Start of Excerpted data

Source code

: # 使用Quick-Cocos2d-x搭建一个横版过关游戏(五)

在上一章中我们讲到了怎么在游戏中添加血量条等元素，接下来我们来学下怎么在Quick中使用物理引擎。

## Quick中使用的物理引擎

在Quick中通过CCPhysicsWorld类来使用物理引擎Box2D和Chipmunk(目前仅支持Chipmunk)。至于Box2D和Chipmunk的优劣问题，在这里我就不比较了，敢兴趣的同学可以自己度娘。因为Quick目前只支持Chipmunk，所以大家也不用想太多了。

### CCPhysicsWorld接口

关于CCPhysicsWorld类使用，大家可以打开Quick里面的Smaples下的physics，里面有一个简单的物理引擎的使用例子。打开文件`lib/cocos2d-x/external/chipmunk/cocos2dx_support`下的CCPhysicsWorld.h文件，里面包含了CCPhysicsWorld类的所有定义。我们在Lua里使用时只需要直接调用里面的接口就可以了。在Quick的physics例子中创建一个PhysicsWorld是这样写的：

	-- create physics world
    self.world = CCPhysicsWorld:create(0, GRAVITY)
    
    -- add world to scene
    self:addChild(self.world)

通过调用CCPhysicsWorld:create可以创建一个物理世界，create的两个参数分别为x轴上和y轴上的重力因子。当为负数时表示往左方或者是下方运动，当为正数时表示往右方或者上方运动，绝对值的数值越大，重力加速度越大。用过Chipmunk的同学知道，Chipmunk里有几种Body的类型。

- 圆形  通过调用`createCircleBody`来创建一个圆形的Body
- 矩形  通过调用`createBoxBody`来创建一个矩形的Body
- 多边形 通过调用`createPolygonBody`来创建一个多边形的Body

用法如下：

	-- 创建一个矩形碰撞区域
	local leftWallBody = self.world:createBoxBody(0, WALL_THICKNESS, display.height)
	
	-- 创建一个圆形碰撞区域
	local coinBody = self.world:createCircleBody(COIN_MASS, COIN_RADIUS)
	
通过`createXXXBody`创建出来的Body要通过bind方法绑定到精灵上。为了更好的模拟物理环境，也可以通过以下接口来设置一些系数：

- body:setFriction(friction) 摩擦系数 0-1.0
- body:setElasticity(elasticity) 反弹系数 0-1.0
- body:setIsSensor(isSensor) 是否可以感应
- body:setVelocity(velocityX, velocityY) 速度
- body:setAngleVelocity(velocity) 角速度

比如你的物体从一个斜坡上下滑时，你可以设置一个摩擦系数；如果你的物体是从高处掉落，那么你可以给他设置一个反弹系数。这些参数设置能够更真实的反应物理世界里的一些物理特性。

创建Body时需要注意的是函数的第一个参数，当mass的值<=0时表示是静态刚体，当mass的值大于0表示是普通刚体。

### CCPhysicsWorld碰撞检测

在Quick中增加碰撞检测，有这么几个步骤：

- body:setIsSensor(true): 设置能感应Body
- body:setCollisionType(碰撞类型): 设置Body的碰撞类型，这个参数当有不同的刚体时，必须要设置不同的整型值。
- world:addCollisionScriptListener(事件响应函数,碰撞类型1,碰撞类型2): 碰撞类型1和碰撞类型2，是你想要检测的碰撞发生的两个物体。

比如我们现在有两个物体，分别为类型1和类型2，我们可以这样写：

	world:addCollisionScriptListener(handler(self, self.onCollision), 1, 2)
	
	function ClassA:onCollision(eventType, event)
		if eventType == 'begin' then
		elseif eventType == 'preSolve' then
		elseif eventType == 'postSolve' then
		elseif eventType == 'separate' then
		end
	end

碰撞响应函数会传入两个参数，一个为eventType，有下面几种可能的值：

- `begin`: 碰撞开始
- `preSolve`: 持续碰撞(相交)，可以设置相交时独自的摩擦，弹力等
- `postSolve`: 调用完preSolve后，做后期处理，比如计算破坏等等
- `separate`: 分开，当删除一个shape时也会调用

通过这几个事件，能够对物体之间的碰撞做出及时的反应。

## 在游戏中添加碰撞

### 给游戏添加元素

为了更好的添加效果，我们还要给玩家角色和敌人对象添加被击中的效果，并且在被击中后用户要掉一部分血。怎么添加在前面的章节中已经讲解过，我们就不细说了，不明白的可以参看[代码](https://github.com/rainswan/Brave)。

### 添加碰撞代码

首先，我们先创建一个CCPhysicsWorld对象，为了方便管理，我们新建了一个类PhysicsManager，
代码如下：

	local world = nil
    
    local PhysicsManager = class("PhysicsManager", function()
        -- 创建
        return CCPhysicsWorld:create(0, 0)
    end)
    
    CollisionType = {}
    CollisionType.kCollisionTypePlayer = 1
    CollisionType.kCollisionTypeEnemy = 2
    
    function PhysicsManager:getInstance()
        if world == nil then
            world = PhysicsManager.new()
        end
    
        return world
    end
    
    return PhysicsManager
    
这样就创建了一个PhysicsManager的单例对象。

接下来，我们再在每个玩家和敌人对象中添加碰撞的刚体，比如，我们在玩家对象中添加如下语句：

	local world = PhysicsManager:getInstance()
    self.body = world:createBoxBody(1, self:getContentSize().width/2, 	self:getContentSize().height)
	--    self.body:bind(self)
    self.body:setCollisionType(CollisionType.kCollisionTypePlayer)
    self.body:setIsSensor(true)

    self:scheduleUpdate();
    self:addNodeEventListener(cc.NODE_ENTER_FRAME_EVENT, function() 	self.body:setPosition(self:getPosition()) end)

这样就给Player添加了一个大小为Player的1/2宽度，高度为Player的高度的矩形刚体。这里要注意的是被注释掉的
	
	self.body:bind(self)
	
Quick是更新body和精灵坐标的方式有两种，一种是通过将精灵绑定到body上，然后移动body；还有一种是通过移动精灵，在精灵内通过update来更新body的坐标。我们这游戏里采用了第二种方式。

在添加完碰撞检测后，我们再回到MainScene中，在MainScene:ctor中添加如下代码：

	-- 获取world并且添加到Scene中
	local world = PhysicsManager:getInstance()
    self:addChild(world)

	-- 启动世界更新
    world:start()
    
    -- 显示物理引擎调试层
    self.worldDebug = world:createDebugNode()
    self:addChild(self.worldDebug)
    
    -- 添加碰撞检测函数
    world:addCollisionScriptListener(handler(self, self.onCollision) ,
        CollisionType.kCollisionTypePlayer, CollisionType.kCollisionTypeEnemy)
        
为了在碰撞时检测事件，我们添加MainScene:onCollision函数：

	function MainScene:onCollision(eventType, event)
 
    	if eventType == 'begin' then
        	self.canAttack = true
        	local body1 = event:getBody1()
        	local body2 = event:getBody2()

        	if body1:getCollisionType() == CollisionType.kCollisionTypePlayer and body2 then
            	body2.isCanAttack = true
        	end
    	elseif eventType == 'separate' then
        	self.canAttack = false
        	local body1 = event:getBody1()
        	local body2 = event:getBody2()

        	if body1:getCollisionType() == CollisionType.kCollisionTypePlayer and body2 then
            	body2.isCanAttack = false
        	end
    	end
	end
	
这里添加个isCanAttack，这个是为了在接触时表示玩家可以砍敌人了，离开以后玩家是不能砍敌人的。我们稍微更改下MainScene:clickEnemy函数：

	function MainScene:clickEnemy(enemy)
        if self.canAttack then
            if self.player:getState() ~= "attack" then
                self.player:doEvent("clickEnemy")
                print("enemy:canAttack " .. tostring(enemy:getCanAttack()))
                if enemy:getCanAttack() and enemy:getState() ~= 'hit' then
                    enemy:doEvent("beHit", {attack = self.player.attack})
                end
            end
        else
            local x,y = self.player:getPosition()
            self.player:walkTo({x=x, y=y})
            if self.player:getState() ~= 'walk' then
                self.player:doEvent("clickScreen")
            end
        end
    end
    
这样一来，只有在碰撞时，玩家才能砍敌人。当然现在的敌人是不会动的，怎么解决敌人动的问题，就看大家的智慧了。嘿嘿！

End of Excerpted data

• **What you are asked to do**
Every entry must be given again exactly as it reads.

• **Written solution**
Source code

: # 使用Quick-Cocos2d-x搭建一个横版过关游戏(五)

在上一章中我们讲到了怎么在游戏中添加血量条等元素，接下来我们来学下怎么在Quick中使用物理引擎。

## Quick中使用的物理引擎

在Quick中通过CCPhysicsWorld类来使用物理引擎Box2D和Chipmunk(目前仅支持Chipmunk)。至于Box2D和Chipmunk的优劣问题，在这里我就不比较了，敢兴趣的同学可以自己度娘。因为Quick目前只支持Chipmunk，所以大家也不用想太多了。

### CCPhysicsWorld接口

关于CCPhysicsWorld类使用，大家可以打开Quick里面的Smaples下的physics，里面有一个简单的物理引擎的使用例子。打开文件`lib/cocos2d-x/external/chipmunk/cocos2dx_support`下的CCPhysicsWorld.h文件，里面包含了CCPhysicsWorld类的所有定义。我们在Lua里使用时只需要直接调用里面的接口就可以了。在Quick的physics例子中创建一个PhysicsWorld是这样写的：

	-- create physics world
    self.world = CCPhysicsWorld:create(0, GRAVITY)
    
    -- add world to scene
    self:addChild(self.world)

通过调用CCPhysicsWorld:create可以创建一个物理世界，create的两个参数分别为x轴上和y轴上的重力因子。当为负数时表示往左方或者是下方运动，当为正数时表示往右方或者上方运动，绝对值的数值越大，重力加速度越大。用过Chipmunk的同学知道，Chipmunk里有几种Body的类型。

- 圆形  通过调用`createCircleBody`来创建一个圆形的Body
- 矩形  通过调用`createBoxBody`来创建一个矩形的Body
- 多边形 通过调用`createPolygonBody`来创建一个多边形的Body

用法如下：

	-- 创建一个矩形碰撞区域
	local leftWallBody = self.world:createBoxBody(0, WALL_THICKNESS, display.height)
	
	-- 创建一个圆形碰撞区域
	local coinBody = self.world:createCircleBody(COIN_MASS, COIN_RADIUS)
	
通过`createXXXBody`创建出来的Body要通过bind方法绑定到精灵上。为了更好的模拟物理环境，也可以通过以下接口来设置一些系数：

- body:setFriction(friction) 摩擦系数 0-1.0
- body:setElasticity(elasticity) 反弹系数 0-1.0
- body:setIsSensor(isSensor) 是否可以感应
- body:setVelocity(velocityX, velocityY) 速度
- body:setAngleVelocity(velocity) 角速度

比如你的物体从一个斜坡上下滑时，你可以设置一个摩擦系数；如果你的物体是从高处掉落，那么你可以给他设置一个反弹系数。这些参数设置能够更真实的反应物理世界里的一些物理特性。

创建Body时需要注意的是函数的第一个参数，当mass的值<=0时表示是静态刚体，当mass的值大于0表示是普通刚体。

### CCPhysicsWorld碰撞检测

在Quick中增加碰撞检测，有这么几个步骤：

- body:setIsSensor(true): 设置能感应Body
- body:setCollisionType(碰撞类型): 设置Body的碰撞类型，这个参数当有不同的刚体时，必须要设置不同的整型值。
- world:addCollisionScriptListener(事件响应函数,碰撞类型1,碰撞类型2): 碰撞类型1和碰撞类型2，是你想要检测的碰撞发生的两个物体。

比如我们现在有两个物体，分别为类型1和类型2，我们可以这样写：

	world:addCollisionScriptListener(handler(self, self.onCollision), 1, 2)
	
	function ClassA:onCollision(eventType, event)
		if eventType == 'begin' then
		elseif eventType == 'preSolve' then
		elseif eventType == 'postSolve' then
		elseif eventType == 'separate' then
		end
	end

碰撞响应函数会传入两个参数，一个为eventType，有下面几种可能的值：

- `begin`: 碰撞开始
- `preSolve`: 持续碰撞(相交)，可以设置相交时独自的摩擦，弹力等
- `postSolve`: 调用完preSolve后，做后期处理，比如计算破坏等等
- `separate`: 分开，当删除一个shape时也会调用

通过这几个事件，能够对物体之间的碰撞做出及时的反应。

## 在游戏中添加碰撞

### 给游戏添加元素

为了更好的添加效果，我们还要给玩家角色和敌人对象添加被击中的效果，并且在被击中后用户要掉一部分血。怎么添加在前面的章节中已经讲解过，我们就不细说了，不明白的可以参看[代码](https://github.com/rainswan/Brave)。

### 添加碰撞代码

首先，我们先创建一个CCPhysicsWorld对象，为了方便管理，我们新建了一个类PhysicsManager，
代码如下：

	local world = nil
    
    local PhysicsManager = class("PhysicsManager", function()
        -- 创建
        return CCPhysicsWorld:create(0, 0)
    end)
    
    CollisionType = {}
    CollisionType.kCollisionTypePlayer = 1
    CollisionType.kCollisionTypeEnemy = 2
    
    function PhysicsManager:getInstance()
        if world == nil then
            world = PhysicsManager.new()
        end
    
        return world
    end
    
    return PhysicsManager
    
这样就创建了一个PhysicsManager的单例对象。

接下来，我们再在每个玩家和敌人对象中添加碰撞的刚体，比如，我们在玩家对象中添加如下语句：

	local world = PhysicsManager:getInstance()
    self.body = world:createBoxBody(1, self:getContentSize().width/2, 	self:getContentSize().height)
	--    self.body:bind(self)
    self.body:setCollisionType(CollisionType.kCollisionTypePlayer)
    self.body:setIsSensor(true)

    self:scheduleUpdate();
    self:addNodeEventListener(cc.NODE_ENTER_FRAME_EVENT, function() 	self.body:setPosition(self:getPosition()) end)

这样就给Player添加了一个大小为Player的1/2宽度，高度为Player的高度的矩形刚体。这里要注意的是被注释掉的
	
	self.body:bind(self)
	
Quick是更新body和精灵坐标的方式有两种，一种是通过将精灵绑定到body上，然后移动body；还有一种是通过移动精灵，在精灵内通过update来更新body的坐标。我们这游戏里采用了第二种方式。

在添加完碰撞检测后，我们再回到MainScene中，在MainScene:ctor中添加如下代码：

	-- 获取world并且添加到Scene中
	local world = PhysicsManager:getInstance()
    self:addChild(world)

	-- 启动世界更新
    world:start()
    
    -- 显示物理引擎调试层
    self.worldDebug = world:createDebugNode()
    self:addChild(self.worldDebug)
    
    -- 添加碰撞检测函数
    world:addCollisionScriptListener(handler(self, self.onCollision) ,
        CollisionType.kCollisionTypePlayer, CollisionType.kCollisionTypeEnemy)
        
为了在碰撞时检测事件，我们添加MainScene:onCollision函数：

	function MainScene:onCollision(eventType, event)
 
    	if eventType == 'begin' then
        	self.canAttack = true
        	local body1 = event:getBody1()
        	local body2 = event:getBody2()

        	if body1:getCollisionType() == CollisionType.kCollisionTypePlayer and body2 then
            	body2.isCanAttack = true
        	end
    	elseif eventType == 'separate' then
        	self.canAttack = false
        	local body1 = event:getBody1()
        	local body2 = event:getBody2()

        	if body1:getCollisionType() == CollisionType.kCollisionTypePlayer and body2 then
            	body2.isCanAttack = false
        	end
    	end
	end
	
这里添加个isCanAttack，这个是为了在接触时表示玩家可以砍敌人了，离开以后玩家是不能砍敌人的。我们稍微更改下MainScene:clickEnemy函数：

	function MainScene:clickEnemy(enemy)
        if self.canAttack then
            if self.player:getState() ~= "attack" then
                self.player:doEvent("clickEnemy")
                print("enemy:canAttack " .. tostring(enemy:getCanAttack()))
                if enemy:getCanAttack() and enemy:getState() ~= 'hit' then
                    enemy:doEvent("beHit", {attack = self.player.attack})
                end
            end
        else
            local x,y = self.player:getPosition()
            self.player:walkTo({x=x, y=y})
            if self.player:getState() ~= 'walk' then
                self.player:doEvent("clickScreen")
            end
        end
    end
    
这样一来，只有在碰撞时，玩家才能砍敌人。当然现在的敌人是不会动的，怎么解决敌人动的问题，就看大家的智慧了。嘿嘿！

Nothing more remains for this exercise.